#### [DATA SHOWN]
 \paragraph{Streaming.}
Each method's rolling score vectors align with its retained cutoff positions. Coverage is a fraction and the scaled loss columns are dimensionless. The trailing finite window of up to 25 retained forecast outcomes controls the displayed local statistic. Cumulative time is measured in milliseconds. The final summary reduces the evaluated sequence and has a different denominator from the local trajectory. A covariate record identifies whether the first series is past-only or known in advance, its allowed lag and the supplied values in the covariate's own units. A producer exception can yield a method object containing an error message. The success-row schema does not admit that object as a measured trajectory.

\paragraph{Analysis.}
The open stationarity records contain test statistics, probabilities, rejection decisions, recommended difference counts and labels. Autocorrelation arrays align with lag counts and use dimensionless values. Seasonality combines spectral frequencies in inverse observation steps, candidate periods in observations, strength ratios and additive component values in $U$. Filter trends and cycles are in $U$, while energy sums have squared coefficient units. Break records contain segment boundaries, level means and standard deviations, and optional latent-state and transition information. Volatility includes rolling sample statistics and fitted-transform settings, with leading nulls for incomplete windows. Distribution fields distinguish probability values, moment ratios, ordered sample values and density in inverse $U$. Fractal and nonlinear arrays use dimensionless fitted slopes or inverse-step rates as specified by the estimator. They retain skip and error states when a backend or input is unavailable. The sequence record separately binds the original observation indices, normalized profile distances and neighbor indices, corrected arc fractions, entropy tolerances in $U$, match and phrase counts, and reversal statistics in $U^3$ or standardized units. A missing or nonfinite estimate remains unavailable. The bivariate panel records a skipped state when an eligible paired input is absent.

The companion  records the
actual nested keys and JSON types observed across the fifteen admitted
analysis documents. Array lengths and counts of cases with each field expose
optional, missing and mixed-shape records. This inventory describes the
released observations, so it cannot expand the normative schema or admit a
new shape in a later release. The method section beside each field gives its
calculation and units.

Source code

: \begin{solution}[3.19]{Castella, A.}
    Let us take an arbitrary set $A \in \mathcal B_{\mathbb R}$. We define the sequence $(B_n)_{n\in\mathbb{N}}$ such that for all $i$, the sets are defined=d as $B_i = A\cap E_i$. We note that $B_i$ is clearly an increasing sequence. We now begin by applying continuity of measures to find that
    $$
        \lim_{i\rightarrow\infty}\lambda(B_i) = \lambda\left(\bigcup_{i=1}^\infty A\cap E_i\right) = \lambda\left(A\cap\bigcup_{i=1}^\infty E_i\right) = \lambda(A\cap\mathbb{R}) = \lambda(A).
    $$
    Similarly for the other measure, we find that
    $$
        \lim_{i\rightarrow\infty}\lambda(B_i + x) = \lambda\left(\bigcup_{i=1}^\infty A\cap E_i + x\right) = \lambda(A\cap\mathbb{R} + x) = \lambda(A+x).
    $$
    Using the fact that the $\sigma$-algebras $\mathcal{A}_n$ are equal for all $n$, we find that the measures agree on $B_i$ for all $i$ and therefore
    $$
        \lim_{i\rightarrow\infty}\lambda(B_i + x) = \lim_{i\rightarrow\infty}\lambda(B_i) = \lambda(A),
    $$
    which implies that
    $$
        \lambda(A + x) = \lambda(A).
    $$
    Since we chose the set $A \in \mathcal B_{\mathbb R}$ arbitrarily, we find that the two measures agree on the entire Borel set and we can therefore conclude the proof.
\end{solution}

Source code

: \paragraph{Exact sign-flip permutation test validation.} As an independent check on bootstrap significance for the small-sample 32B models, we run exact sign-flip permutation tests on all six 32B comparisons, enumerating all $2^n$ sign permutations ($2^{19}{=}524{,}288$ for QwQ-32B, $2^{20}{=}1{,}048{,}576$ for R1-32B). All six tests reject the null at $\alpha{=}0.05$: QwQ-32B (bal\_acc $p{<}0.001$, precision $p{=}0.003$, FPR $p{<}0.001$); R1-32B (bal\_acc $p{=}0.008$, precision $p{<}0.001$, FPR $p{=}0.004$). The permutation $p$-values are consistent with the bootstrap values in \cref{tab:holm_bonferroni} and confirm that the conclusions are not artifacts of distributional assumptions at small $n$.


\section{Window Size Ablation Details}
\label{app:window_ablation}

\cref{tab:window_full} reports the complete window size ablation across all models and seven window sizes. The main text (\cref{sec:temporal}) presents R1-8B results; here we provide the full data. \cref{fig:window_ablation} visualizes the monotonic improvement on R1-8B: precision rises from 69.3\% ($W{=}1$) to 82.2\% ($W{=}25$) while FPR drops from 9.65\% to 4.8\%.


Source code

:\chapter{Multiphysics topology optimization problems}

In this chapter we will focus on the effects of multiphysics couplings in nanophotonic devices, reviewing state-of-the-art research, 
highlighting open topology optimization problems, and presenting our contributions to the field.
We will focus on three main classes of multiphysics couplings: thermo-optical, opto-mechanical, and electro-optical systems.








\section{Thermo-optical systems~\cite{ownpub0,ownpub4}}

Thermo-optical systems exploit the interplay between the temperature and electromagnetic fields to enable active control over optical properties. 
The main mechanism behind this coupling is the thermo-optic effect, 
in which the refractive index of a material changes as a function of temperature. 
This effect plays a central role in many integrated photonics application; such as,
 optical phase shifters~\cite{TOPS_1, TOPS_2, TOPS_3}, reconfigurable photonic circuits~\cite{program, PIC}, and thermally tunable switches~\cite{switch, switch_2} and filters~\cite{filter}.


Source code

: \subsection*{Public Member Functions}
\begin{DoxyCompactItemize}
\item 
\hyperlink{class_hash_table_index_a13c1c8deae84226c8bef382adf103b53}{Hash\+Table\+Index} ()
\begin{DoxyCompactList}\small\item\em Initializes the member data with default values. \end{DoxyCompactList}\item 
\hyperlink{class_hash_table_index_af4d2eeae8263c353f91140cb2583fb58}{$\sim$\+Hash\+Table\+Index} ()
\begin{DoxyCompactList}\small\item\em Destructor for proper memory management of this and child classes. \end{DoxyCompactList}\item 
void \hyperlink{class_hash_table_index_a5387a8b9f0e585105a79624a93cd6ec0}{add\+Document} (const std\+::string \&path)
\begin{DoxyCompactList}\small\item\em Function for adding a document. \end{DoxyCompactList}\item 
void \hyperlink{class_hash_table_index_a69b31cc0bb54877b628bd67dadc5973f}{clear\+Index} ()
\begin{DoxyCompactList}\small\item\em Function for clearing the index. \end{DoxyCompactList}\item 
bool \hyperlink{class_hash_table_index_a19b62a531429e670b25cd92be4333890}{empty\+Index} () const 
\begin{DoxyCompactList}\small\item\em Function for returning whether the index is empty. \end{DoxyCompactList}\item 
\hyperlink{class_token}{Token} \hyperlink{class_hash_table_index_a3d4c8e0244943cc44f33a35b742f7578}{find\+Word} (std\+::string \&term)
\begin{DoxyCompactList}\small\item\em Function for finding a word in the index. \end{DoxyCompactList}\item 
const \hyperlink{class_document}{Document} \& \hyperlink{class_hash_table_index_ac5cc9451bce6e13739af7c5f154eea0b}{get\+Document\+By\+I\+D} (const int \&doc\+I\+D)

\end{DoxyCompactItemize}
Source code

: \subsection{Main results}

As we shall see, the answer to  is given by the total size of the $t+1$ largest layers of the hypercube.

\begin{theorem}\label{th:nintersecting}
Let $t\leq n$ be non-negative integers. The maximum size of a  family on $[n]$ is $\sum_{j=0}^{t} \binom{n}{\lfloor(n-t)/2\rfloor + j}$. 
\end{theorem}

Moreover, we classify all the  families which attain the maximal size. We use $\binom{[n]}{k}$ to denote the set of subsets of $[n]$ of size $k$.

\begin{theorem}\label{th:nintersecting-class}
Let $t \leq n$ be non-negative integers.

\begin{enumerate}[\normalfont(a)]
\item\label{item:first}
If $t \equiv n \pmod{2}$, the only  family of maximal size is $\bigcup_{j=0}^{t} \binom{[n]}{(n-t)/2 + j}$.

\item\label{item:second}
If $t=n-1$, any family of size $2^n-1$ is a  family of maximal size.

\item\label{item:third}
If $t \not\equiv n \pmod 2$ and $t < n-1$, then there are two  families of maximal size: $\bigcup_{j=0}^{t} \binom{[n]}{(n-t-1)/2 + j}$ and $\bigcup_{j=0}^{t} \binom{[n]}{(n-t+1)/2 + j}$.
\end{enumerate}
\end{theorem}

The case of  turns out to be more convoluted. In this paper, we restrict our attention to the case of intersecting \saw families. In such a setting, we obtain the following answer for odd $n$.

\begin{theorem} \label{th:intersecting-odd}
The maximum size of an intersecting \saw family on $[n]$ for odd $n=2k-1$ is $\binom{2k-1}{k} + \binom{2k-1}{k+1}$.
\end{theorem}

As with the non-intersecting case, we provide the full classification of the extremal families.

#### [EXERCISE BRIEF]
Only one stretch of the data above is needed. Restate it word for word, from the line containing "Similarly for the" through the line containing "In this chapter", both ends included.

#### [WRITTEN SOLUTION]
    Similarly for the other measure, we find that
    $$
        \lim_{i\rightarrow\infty}\lambda(B_i + x) = \lambda\left(\bigcup_{i=1}^\infty A\cap E_i + x\right) = \lambda(A\cap\mathbb{R} + x) = \lambda(A+x).
    $$
    Using the fact that the $\sigma$-algebras $\mathcal{A}_n$ are equal for all $n$, we find that the measures agree on $B_i$ for all $i$ and therefore
    $$
        \lim_{i\rightarrow\infty}\lambda(B_i + x) = \lim_{i\rightarrow\infty}\lambda(B_i) = \lambda(A),
    $$
    which implies that
    $$
        \lambda(A + x) = \lambda(A).
    $$
    Since we chose the set $A \in \mathcal B_{\mathbb R}$ arbitrarily, we find that the two measures agree on the entire Borel set and we can therefore conclude the proof.
\end{solution}

Source code

: \paragraph{Exact sign-flip permutation test validation.} As an independent check on bootstrap significance for the small-sample 32B models, we run exact sign-flip permutation tests on all six 32B comparisons, enumerating all $2^n$ sign permutations ($2^{19}{=}524{,}288$ for QwQ-32B, $2^{20}{=}1{,}048{,}576$ for R1-32B). All six tests reject the null at $\alpha{=}0.05$: QwQ-32B (bal\_acc $p{<}0.001$, precision $p{=}0.003$, FPR $p{<}0.001$); R1-32B (bal\_acc $p{=}0.008$, precision $p{<}0.001$, FPR $p{=}0.004$). The permutation $p$-values are consistent with the bootstrap values in \cref{tab:holm_bonferroni} and confirm that the conclusions are not artifacts of distributional assumptions at small $n$.


\section{Window Size Ablation Details}
\label{app:window_ablation}

\cref{tab:window_full} reports the complete window size ablation across all models and seven window sizes. The main text (\cref{sec:temporal}) presents R1-8B results; here we provide the full data. \cref{fig:window_ablation} visualizes the monotonic improvement on R1-8B: precision rises from 69.3\% ($W{=}1$) to 82.2\% ($W{=}25$) while FPR drops from 9.65\% to 4.8\%.


Source code

:\chapter{Multiphysics topology optimization problems}

In this chapter we will focus on the effects of multiphysics couplings in nanophotonic devices, reviewing state-of-the-art research, 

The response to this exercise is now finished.